§ Exercise goal:
Repeat every record exactly as given.

§ Source data:

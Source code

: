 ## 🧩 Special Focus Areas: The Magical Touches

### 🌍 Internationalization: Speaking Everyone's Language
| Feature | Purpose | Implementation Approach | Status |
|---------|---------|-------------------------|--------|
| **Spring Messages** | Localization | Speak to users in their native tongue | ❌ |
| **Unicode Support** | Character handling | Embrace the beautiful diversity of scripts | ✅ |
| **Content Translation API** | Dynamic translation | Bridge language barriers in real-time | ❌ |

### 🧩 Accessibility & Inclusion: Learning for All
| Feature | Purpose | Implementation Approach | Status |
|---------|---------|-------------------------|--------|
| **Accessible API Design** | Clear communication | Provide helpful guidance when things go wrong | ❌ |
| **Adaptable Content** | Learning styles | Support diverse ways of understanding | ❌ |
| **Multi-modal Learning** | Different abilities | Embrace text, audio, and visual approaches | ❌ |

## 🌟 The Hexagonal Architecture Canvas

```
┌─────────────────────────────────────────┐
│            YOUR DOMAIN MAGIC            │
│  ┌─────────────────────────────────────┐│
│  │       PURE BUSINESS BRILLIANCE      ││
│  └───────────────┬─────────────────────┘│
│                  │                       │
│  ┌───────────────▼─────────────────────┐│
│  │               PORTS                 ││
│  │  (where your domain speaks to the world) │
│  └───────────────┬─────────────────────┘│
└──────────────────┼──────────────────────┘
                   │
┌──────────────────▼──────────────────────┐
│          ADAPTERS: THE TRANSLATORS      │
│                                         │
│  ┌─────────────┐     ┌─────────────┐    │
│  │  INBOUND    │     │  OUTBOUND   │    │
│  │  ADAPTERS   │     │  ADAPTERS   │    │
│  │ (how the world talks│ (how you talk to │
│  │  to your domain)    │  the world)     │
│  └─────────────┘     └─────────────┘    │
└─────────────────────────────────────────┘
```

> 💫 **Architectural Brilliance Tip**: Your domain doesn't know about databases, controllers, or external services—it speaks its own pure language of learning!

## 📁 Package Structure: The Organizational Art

§ Answer section:
Source code

: ## 🧩 Special Focus Areas: The Magical Touches

### 🌍 Internationalization: Speaking Everyone's Language
| Feature | Purpose | Implementation Approach | Status |
|---------|---------|-------------------------|--------|
| **Spring Messages** | Localization | Speak to users in their native tongue | ❌ |
| **Unicode Support** | Character handling | Embrace the beautiful diversity of scripts | ✅ |
| **Content Translation API** | Dynamic translation | Bridge language barriers in real-time | ❌ |

### 🧩 Accessibility & Inclusion: Learning for All
| Feature | Purpose | Implementation Approach | Status |
|---------|---------|-------------------------|--------|
| **Accessible API Design** | Clear communication | Provide helpful guidance when things go wrong | ❌ |
| **Adaptable Content** | Learning styles | Support diverse ways of understanding | ❌ |
| **Multi-modal Learning** | Different abilities | Embrace text, audio, and visual approaches | ❌ |

## 🌟 The Hexagonal Architecture Canvas

```
┌─────────────────────────────────────────┐
│            YOUR DOMAIN MAGIC            │
│  ┌─────────────────────────────────────┐│
│  │       PURE BUSINESS BRILLIANCE      ││
│  └───────────────┬─────────────────────┘│
│                  │                       │
│  ┌───────────────▼─────────────────────┐│
│  │               PORTS                 ││
│  │  (where your domain speaks to the world) │
│  └───────────────┬─────────────────────┘│
└──────────────────┼──────────────────────┘
                   │
┌──────────────────▼──────────────────────┐
│          ADAPTERS: THE TRANSLATORS      │
│                                         │
│  ┌─────────────┐     ┌─────────────┐    │
│  │  INBOUND    │     │  OUTBOUND   │    │
│  │  ADAPTERS   │     │  ADAPTERS   │    │
│  │ (how the world talks│ (how you talk to │
│  │  to your domain)    │  the world)     │
│  └─────────────┘     └─────────────┘    │
└─────────────────────────────────────────┘
```

> 💫 **Architectural Brilliance Tip**: Your domain doesn't know about databases, controllers, or external services—it speaks its own pure language of learning!

## 📁 Package Structure: The Organizational Art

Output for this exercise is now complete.